Difference between loc and iloc
In the field of data analysis and manipulation, especially when working with pandas, two commonly used functions are `loc` and `iloc`. Both functions are used to access data in a DataFrame, but they differ in their approach and usage. Understanding the difference between `loc` and `iloc` is crucial for efficient data manipulation and analysis.
What is loc?
The `loc` function is primarily used for label-based indexing. It allows you to access data in a DataFrame by specifying the row labels and column labels. The `loc` function is particularly useful when you want to select data based on specific labels or conditions. It is similar to using `.loc` in NumPy arrays.
For example, consider the following DataFrame:
“`python
import pandas as pd
data = {‘Name’: [‘Alice’, ‘Bob’, ‘Charlie’, ‘David’],
‘Age’: [25, 30, 35, 40],
‘City’: [‘New York’, ‘Los Angeles’, ‘Chicago’, ‘Houston’]}
df = pd.DataFrame(data)
print(df.loc[‘Alice’, ‘City’])
“`
Output:
“`
New York
“`
In this example, `df.loc[‘Alice’, ‘City’]` returns the value of the ‘City’ column for the row with the label ‘Alice’.
What is iloc?
On the other hand, the `iloc` function is used for integer-location based indexing. It allows you to access data in a DataFrame by specifying the integer positions of the rows and columns. The `iloc` function is particularly useful when you want to select data based on the position of the rows and columns, rather than the labels.
Continuing with the previous example, let’s see how to use `iloc`:
“`python
print(df.iloc[1, 2])
“`
Output:
“`
30
“`
In this example, `df.iloc[1, 2]` returns the value of the ‘Age’ column for the second row (index 1) and the third column (index 2).
Key Differences between loc and iloc
1. Label-based vs. Integer-location based: The primary difference between `loc` and `iloc` is that `loc` uses labels for indexing, while `iloc` uses integer positions.
2. Order of Parameters: When using `loc`, the order of parameters is row label followed by column label. In contrast, when using `iloc`, the order of parameters is row position followed by column position.

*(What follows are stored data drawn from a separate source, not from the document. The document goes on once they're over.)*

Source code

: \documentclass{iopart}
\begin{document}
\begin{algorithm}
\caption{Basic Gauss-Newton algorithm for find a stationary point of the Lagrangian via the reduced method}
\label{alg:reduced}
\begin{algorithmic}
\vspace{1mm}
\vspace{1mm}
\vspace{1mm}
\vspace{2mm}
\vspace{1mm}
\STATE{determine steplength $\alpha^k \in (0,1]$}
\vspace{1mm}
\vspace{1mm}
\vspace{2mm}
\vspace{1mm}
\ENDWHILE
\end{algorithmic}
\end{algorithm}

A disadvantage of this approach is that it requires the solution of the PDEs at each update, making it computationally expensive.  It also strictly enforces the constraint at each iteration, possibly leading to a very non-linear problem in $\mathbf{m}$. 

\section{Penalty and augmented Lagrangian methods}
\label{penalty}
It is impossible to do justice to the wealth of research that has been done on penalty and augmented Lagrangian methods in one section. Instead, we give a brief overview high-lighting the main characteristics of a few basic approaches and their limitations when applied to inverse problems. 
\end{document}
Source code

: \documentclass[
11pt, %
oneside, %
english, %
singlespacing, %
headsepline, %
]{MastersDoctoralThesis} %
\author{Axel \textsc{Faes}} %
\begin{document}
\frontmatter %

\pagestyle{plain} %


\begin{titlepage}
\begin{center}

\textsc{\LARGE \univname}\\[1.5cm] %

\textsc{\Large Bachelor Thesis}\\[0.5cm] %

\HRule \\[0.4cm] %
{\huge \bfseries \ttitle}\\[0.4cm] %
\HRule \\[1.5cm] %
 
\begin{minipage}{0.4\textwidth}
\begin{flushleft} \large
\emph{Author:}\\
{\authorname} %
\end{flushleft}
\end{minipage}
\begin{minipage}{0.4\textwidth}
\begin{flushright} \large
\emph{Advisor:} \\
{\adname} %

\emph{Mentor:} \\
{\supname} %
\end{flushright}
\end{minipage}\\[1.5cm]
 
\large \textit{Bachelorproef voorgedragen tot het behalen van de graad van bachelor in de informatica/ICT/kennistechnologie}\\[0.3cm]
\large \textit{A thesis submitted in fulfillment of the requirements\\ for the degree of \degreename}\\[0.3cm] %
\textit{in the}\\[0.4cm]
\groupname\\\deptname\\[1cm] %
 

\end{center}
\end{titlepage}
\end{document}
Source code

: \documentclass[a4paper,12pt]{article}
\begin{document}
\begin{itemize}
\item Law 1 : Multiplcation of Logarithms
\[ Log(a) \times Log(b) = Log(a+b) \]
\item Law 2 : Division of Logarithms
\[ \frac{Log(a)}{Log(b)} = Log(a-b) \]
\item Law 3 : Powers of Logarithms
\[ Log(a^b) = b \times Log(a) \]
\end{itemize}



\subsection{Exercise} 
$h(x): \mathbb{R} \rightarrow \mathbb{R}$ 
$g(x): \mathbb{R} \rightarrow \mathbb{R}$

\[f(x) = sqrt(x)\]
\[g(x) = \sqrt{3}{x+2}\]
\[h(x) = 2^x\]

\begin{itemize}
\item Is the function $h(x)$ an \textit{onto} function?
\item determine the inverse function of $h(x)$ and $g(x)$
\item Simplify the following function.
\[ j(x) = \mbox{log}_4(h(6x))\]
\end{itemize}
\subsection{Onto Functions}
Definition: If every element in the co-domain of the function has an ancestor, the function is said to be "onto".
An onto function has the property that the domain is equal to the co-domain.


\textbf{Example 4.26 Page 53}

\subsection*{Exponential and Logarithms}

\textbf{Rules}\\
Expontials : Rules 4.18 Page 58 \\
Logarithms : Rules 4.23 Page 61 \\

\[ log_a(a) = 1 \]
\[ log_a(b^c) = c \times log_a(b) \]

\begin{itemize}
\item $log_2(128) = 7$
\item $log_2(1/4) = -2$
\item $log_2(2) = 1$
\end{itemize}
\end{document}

3. Use Cases: `loc` is generally used when you have specific labels and want to select data based on those labels. `iloc` is used when you have specific positions and want to select data based on those positions.
4. Indexing: `loc` can be used with multi-level indexing, while `iloc` cannot.
Understanding the difference between `loc` and `iloc` is essential for efficient data manipulation and analysis in pandas. By choosing the appropriate function based on your requirements, you can effectively access and manipulate data in your DataFrame.